··· Supplied data ···

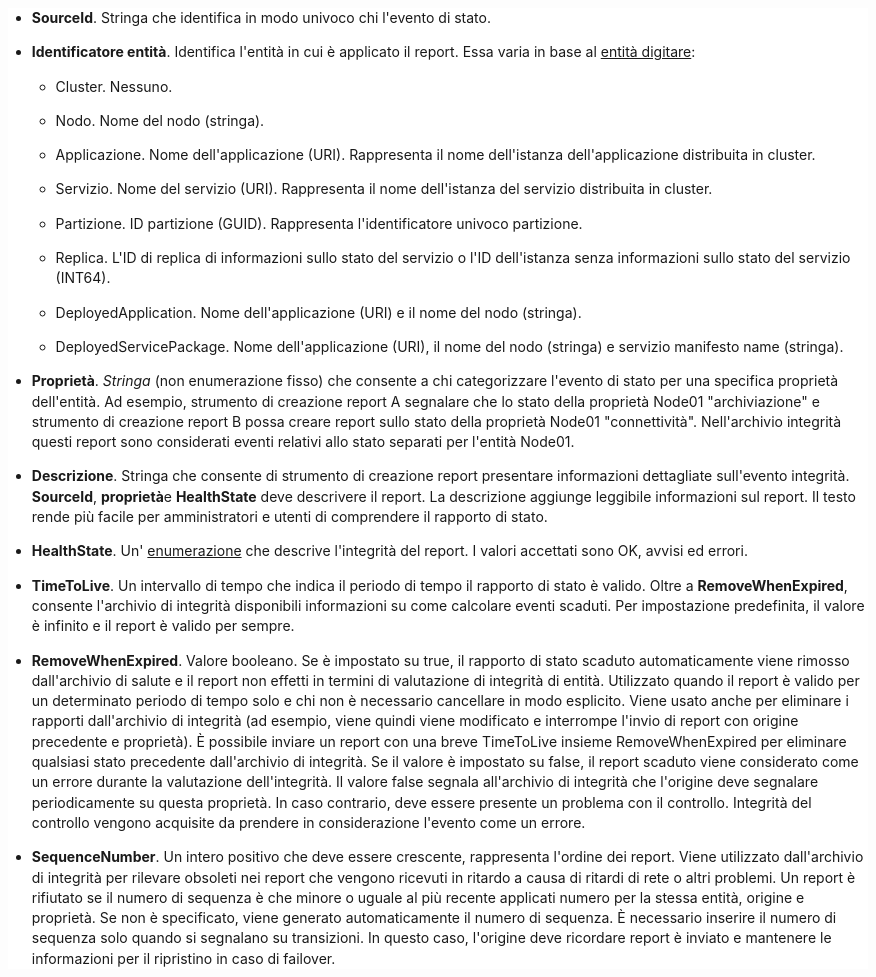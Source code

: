 - **SourceId**. Stringa che identifica in modo univoco chi l'evento di stato.

- **Identificatore entità**. Identifica l'entità in cui è applicato il report. Essa varia in base al [entità digitare](service-fabric-health-introduction.md#health-entities-and-hierarchy):

  - Cluster. Nessuno.

  - Nodo. Nome del nodo (stringa).

  - Applicazione. Nome dell'applicazione (URI). Rappresenta il nome dell'istanza dell'applicazione distribuita in cluster.

  - Servizio. Nome del servizio (URI). Rappresenta il nome dell'istanza del servizio distribuita in cluster.

  - Partizione. ID partizione (GUID). Rappresenta l'identificatore univoco partizione.

  - Replica. L'ID di replica di informazioni sullo stato del servizio o l'ID dell'istanza senza informazioni sullo stato del servizio (INT64).

  - DeployedApplication. Nome dell'applicazione (URI) e il nome del nodo (stringa).

  - DeployedServicePackage. Nome dell'applicazione (URI), il nome del nodo (stringa) e servizio manifesto name (stringa).

- **Proprietà**. *Stringa* (non enumerazione fisso) che consente a chi categorizzare l'evento di stato per una specifica proprietà dell'entità. Ad esempio, strumento di creazione report A segnalare che lo stato della proprietà Node01 "archiviazione" e strumento di creazione report B possa creare report sullo stato della proprietà Node01 "connettività". Nell'archivio integrità questi report sono considerati eventi relativi allo stato separati per l'entità Node01.

- **Descrizione**. Stringa che consente di strumento di creazione report presentare informazioni dettagliate sull'evento integrità. **SourceId**, **proprietà**e **HealthState** deve descrivere il report. La descrizione aggiunge leggibile informazioni sul report. Il testo rende più facile per amministratori e utenti di comprendere il rapporto di stato.

- **HealthState**. Un' [enumerazione](service-fabric-health-introduction.md#health-states) che descrive l'integrità del report. I valori accettati sono OK, avvisi ed errori.

- **TimeToLive**. Un intervallo di tempo che indica il periodo di tempo il rapporto di stato è valido. Oltre a **RemoveWhenExpired**, consente l'archivio di integrità disponibili informazioni su come calcolare eventi scaduti. Per impostazione predefinita, il valore è infinito e il report è valido per sempre.

- **RemoveWhenExpired**. Valore booleano. Se è impostato su true, il rapporto di stato scaduto automaticamente viene rimosso dall'archivio di salute e il report non effetti in termini di valutazione di integrità di entità. Utilizzato quando il report è valido per un determinato periodo di tempo solo e chi non è necessario cancellare in modo esplicito. Viene usato anche per eliminare i rapporti dall'archivio di integrità (ad esempio, viene quindi viene modificato e interrompe l'invio di report con origine precedente e proprietà). È possibile inviare un report con una breve TimeToLive insieme RemoveWhenExpired per eliminare qualsiasi stato precedente dall'archivio di integrità. Se il valore è impostato su false, il report scaduto viene considerato come un errore durante la valutazione dell'integrità. Il valore false segnala all'archivio di integrità che l'origine deve segnalare periodicamente su questa proprietà. In caso contrario, deve essere presente un problema con il controllo. Integrità del controllo vengono acquisite da prendere in considerazione l'evento come un errore.

- **SequenceNumber**. Un intero positivo che deve essere crescente, rappresenta l'ordine dei report. Viene utilizzato dall'archivio di integrità per rilevare obsoleti nei report che vengono ricevuti in ritardo a causa di ritardi di rete o altri problemi. Un report è rifiutato se il numero di sequenza è che minore o uguale al più recente applicati numero per la stessa entità, origine e proprietà. Se non è specificato, viene generato automaticamente il numero di sequenza. È necessario inserire il numero di sequenza solo quando si segnalano su transizioni. In questo caso, l'origine deve ricordare report è inviato e mantenere le informazioni per il ripristino in caso di failover.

···

For every line in the listing above that contains "Nome", copy that line.

Response →
  - Nodo. Nome del nodo (stringa).
  - Applicazione. Nome dell'applicazione (URI). Rappresenta il nome dell'istanza dell'applicazione distribuita in cluster.
  - Servizio. Nome del servizio (URI). Rappresenta il nome dell'istanza del servizio distribuita in cluster.
  - DeployedApplication. Nome dell'applicazione (URI) e il nome del nodo (stringa).
  - DeployedServicePackage. Nome dell'applicazione (URI), il nome del nodo (stringa) e servizio manifesto name (stringa).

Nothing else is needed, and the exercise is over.